U.S. climate highlights: Year-to-Date (January — March)
- Much of the nation had near-average January–March temperatures. The Northeast and parts of the Northern Rockies were warmer than average, while the interior western states and parts of the Mid-South were cooler than average.
- The nationally-averaged precipitation total for the year-to-date period was 6.04 inches, 0.60 inch below average.
- The West, Northeast, and Florida were drier than average for the three-month period. California had its driest January-March on record with a precipitation total 8.53 inches below the long-term average of 11.48 inches. Oregon, Idaho, Nevada, Utah, and Wyoming also had one of their ten driest year-to-date periods.
- Wetter-than-average conditions occurred for parts of the Midwest and Southeast. Michigan had its tenth wettest January-March with a precipitation total 136 percent of average.
U.S. climate highlights: Cold Season (October 2012 — March 2013)
- The U.S. cold season was 1.1°F warmer than average, with a nationally-averaged temperature of 40.3°F. A large area of the country had near-average temperatures during the six-month period, while the Southwest, Northwest, and Northeast were warmer than average.
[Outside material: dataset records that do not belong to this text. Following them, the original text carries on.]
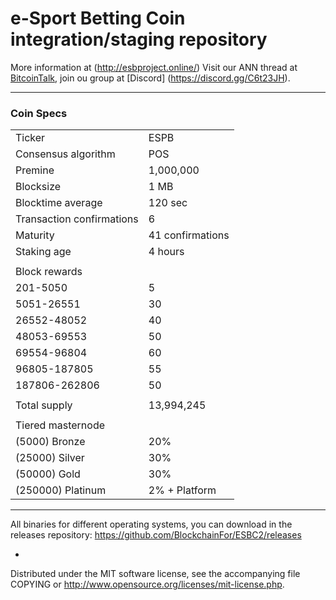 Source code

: e-Sport Betting Coin integration/staging repository
======================================
More information at (http://esbproject.online/)
Visit our ANN thread at [BitcoinTalk](https://bitcointalk.org/index.php?topic=4889530.0), join ou group at [Discord] (https://discord.gg/C6t23JH).

***

### Coin Specs

<table>
<tr><td>Ticker</td><td>ESPB</td></tr>
<tr><td>Consensus algorithm</td><td>POS</td></tr>
<tr><td>Premine</td><td>1,000,000</td></tr>
<tr><td>Blocksize</td><td>1 MB</td></tr>
<tr><td>Blocktime average</td><td>120 sec</td></tr>
<tr><td>Transaction confirmations</td><td>6</td></tr>
<tr><td>Maturity</td><td>41 confirmations</td></tr>
<tr><td>Staking age</td><td>4 hours</td></tr>
<tr><td></td><td></td></tr>
<tr><td>Block rewards</td><td></td></tr>
<tr><td>201-5050</td><td>5</td></tr>
<tr><td>5051-26551</td><td>30</td></tr>
<tr><td>26552-48052</td><td>40</td></tr>
<tr><td>48053-69553</td><td>50</td></tr>
<tr><td>69554-96804</td><td>60</td></tr>
<tr><td>96805-187805</td><td>55</td></tr>
<tr><td>187806-262806</td><td>50</td></tr>
<tr><td></td><td></td></tr>
<tr><td>Total supply</td><td>13,994,245</td></tr>
<tr><td></td><td></td></tr>
<tr><td>Tiered masternode</td><td></td></tr>
<tr><td>(5000) Bronze</td><td>20%</td></tr>
<tr><td>(25000) Silver</td><td>30%</td></tr>
<tr><td>(50000) Gold</td><td>30%</td></tr>
<tr><td>(250000) Platinum</td><td>2% + Platform</td></tr>
</table>

***

All binaries for different operating systems, you can download in the releases repository:
https://github.com/BlockchainFor/ESBC2/releases

-
Distributed under the MIT software license, see the accompanying file COPYING or http://www.opensource.org/licenses/mit-license.php.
Vermont experienced its eighth warmest cold season, with an average temperature 3.6°F above average.
- The cold season was drier than average for the nation as a whole, with a precipitation total of 12.16 inches, 0.95 inch below average. Drier-than-average conditions were present from the West Coast, through the Mountain West and into the Central and Southern Plains. Above-average precipitation was observed in the Midwest, the central Gulf Coast, and Mid-Atlantic.
- The U.S. Climate Extremes Index (USCEI), an index that tracks the highest and lowest 10 percent of extremes in temperature, precipitation and drought across the contiguous U.S., was below average during the cold season. However, the component that examines the spatial extent of drought was three and a half times the normal value for the six month period and the third largest October-March value in the 103-year period of record. Only the cold seasons of 1953/54 and 1934/35 had larger drought components of the USCEI.